Pubblicato 8 anni fa

“Le indagini hanno rivelato uno scenario particolarmente inquietante, infatti i mafiosi erano iperattivi in svariati settori. Dagli appalti alla droga, dalle estorsioni al voto di scambio, dal furto di bestiame all’elezione di propri candidati nelle istituzioni locali i 57 arrestati non si facevano mancare nulla. Diciamo che nel loro territorio la facevano da padrone”.

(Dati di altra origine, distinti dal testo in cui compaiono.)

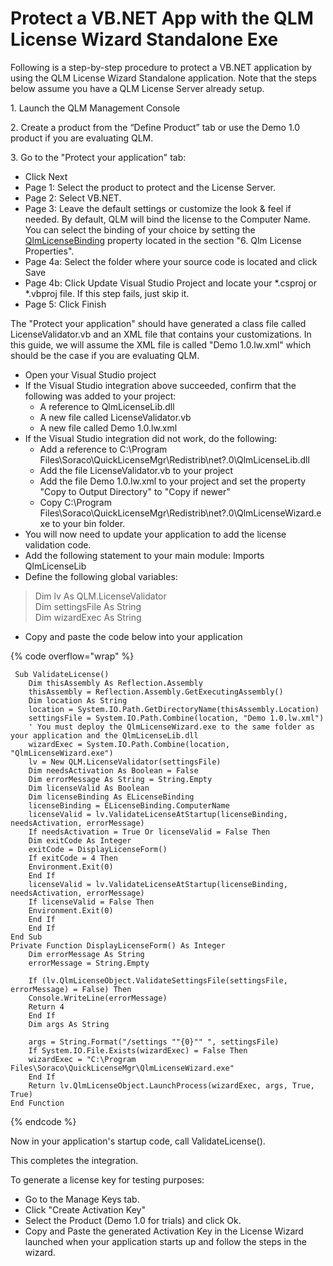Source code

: # Protect a VB.NET App with the QLM License Wizard Standalone Exe

Following is a step-by-step procedure to protect a VB.NET application by using the QLM License Wizard Standalone application. Note that the steps below assume you have a QLM License Server already setup.

1\. Launch the QLM Management Console

2\. Create a product from the “Define Product” tab or use the Demo 1.0 product if you are evaluating QLM.&#x20;

3\. Go to the "Protect your application" tab:

* Click Next
* Page 1: Select the product to protect and the License Server.
* Page 2: Select VB.NET.
* Page 3: Leave the default settings or customize the look & feel if needed. By default, QLM will bind the license to the Computer Name. You can select the binding of your choice by setting the [QlmLicenseBinding](https://support.soraco.co/hc/en-us/articles/360001183583-QlmLicense-LicenseBinding) property located in the section "6. Qlm License Properties".
* Page 4a: Select the folder where your source code is located and click Save
* Page 4b: Click Update Visual Studio Project and locate your \*.csproj or \*.vbproj file. If this step fails, just skip it.
* Page 5: Click Finish

The "Protect your application" should have generated a class file called LicenseValidator.vb and an XML file that contains your customizations. In this guide, we will assume the XML file is called "Demo 1.0.lw.xml" which should be the case if you are evaluating QLM.

* Open your Visual Studio project
* If the Visual Studio integration above succeeded, confirm that the following was added to your project:
  * A reference to QlmLicenseLib.dll
  * A new file called LicenseValidator.vb
  * A new file called Demo 1.0.lw.xml
* If the Visual Studio integration did not work, do the following:
  * Add a reference to C:\Program Files\Soraco\QuickLicenseMgr\Redistrib\net?.0\QlmLicenseLib.dll
  * Add the file LicenseValidator.vb to your project
  * Add the file Demo 1.0.lw.xml to your project and set the property "Copy to Output Directory" to "Copy if newer"
  * Copy C:\Program Files\Soraco\QuickLicenseMgr\Redistrib\net?.0\QlmLicenseWizard.exe to your bin folder.
* You will now need to update your application to add the license validation code.
* Add the following statement to your main module: Imports QlmLicenseLib
* Define the following global variables:

> &#x20;   Dim lv As QLM.LicenseValidator\
> &#x20;   Dim settingsFile As String\
> &#x20;   Dim wizardExec As String

* Copy and paste the code below into your application     &#x20;

{% code overflow="wrap" %}
```vbnet
 Sub ValidateLicense()
    Dim thisAssembly As Reflection.Assembly
    thisAssembly = Reflection.Assembly.GetExecutingAssembly()
    Dim location As String
    location = System.IO.Path.GetDirectoryName(thisAssembly.Location)
    settingsFile = System.IO.Path.Combine(location, "Demo 1.0.lw.xml")
    ' You must deploy the QlmLicenseWizard.exe to the same folder as your application and the QlmLicenseLib.dll
    wizardExec = System.IO.Path.Combine(location, "QlmLicenseWizard.exe")
    lv = New QLM.LicenseValidator(settingsFile)
    Dim needsActivation As Boolean = False
    Dim errorMessage As String = String.Empty
    Dim licenseValid As Boolean
    Dim licenseBinding As ELicenseBinding
    licenseBinding = ELicenseBinding.ComputerName
    licenseValid = lv.ValidateLicenseAtStartup(licenseBinding, needsActivation, errorMessage)
    If needsActivation = True Or licenseValid = False Then
    Dim exitCode As Integer
    exitCode = DisplayLicenseForm()
    If exitCode = 4 Then
    Environment.Exit(0)
    End If
    licenseValid = lv.ValidateLicenseAtStartup(licenseBinding, needsActivation, errorMessage)
    If licenseValid = False Then
    Environment.Exit(0)
    End If
    End If
End Sub
Private Function DisplayLicenseForm() As Integer
    Dim errorMessage As String
    errorMessage = String.Empty

    If (lv.QlmLicenseObject.ValidateSettingsFile(settingsFile, errorMessage) = False) Then
    Console.WriteLine(errorMessage)
    Return 4
    End If
    Dim args As String

    args = String.Format("/settings ""{0}"" ", settingsFile)
    If System.IO.File.Exists(wizardExec) = False Then
    wizardExec = "C:\Program Files\Soraco\QuickLicenseMgr\QlmLicenseWizard.exe"
    End If
    Return lv.QlmLicenseObject.LaunchProcess(wizardExec, args, True, True)
End Function
```
{% endcode %}

Now in your application's startup code, call ValidateLicense().

This completes the integration.&#x20;

To generate a license key for testing purposes:

* Go to the Manage Keys tab.
* Click "Create Activation Key"
* Select the Product (Demo 1.0 for trials) and click Ok.
* Copy and Paste the generated Activation Key in the License Wizard launched when your application starts up and follow the steps in the wizard.
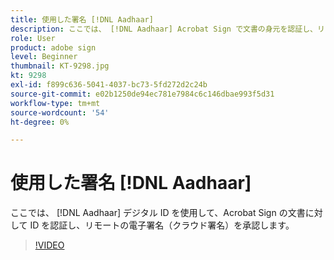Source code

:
 ```yaml
---
title: 使用した署名 [!DNL Aadhaar]
description: ここでは、 [!DNL Aadhaar] Acrobat Sign で文書の身元を認証し、リモート電子署名（クラウド署名）を承認するためのデジタル ID
role: User
product: adobe sign
level: Beginner
thumbnail: KT-9298.jpg
kt: 9298
exl-id: f899c636-5041-4037-bc73-5fd272d2c24b
source-git-commit: e02b1250de94ec781e7984c6c146dbae993f5d31
workflow-type: tm+mt
source-wordcount: '54'
ht-degree: 0%

---
```


# 使用した署名 [!DNL Aadhaar]

ここでは、 [!DNL Aadhaar] デジタル ID を使用して、Acrobat Sign の文書に対して ID を認証し、リモートの電子署名（クラウド署名）を承認します。

>[!VIDEO](https://video.tv.adobe.com/v/338362?hidetitle=true)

A dirlo sono i presidenti delle associazioni antiracket LiberoFuturo Licata, Francesco Urso, e LiberoFuturo Agrigento, Gerlando Gibilaro, all’indomani del blitz antimafia dei carabinieri che ha smantellato le cosche dell’Agrigentino. Le nostre associazioni si dicono pronte a “moltiplicare gli sforzi per estendere la cultura della denuncia” ed esprimono “tutto il loro compiacimento” alle forze dell’ordine e alla magistratura che “non danno tregua a mafiosi e corrotti. Al contempo esprimiamo rammarico per il contributo alle indagini pressoché nullo delle vittime di estorsione – dicono -. Su 27 casi accertati nessuno ha avuto il coraggio di denunciare né le semplici richieste estorsive né i danneggiamenti subiti. Ciò testimonia tragicamente che c’è ancora tanto lavoro da fare per tutti coloro che si richiamano alla legalità”.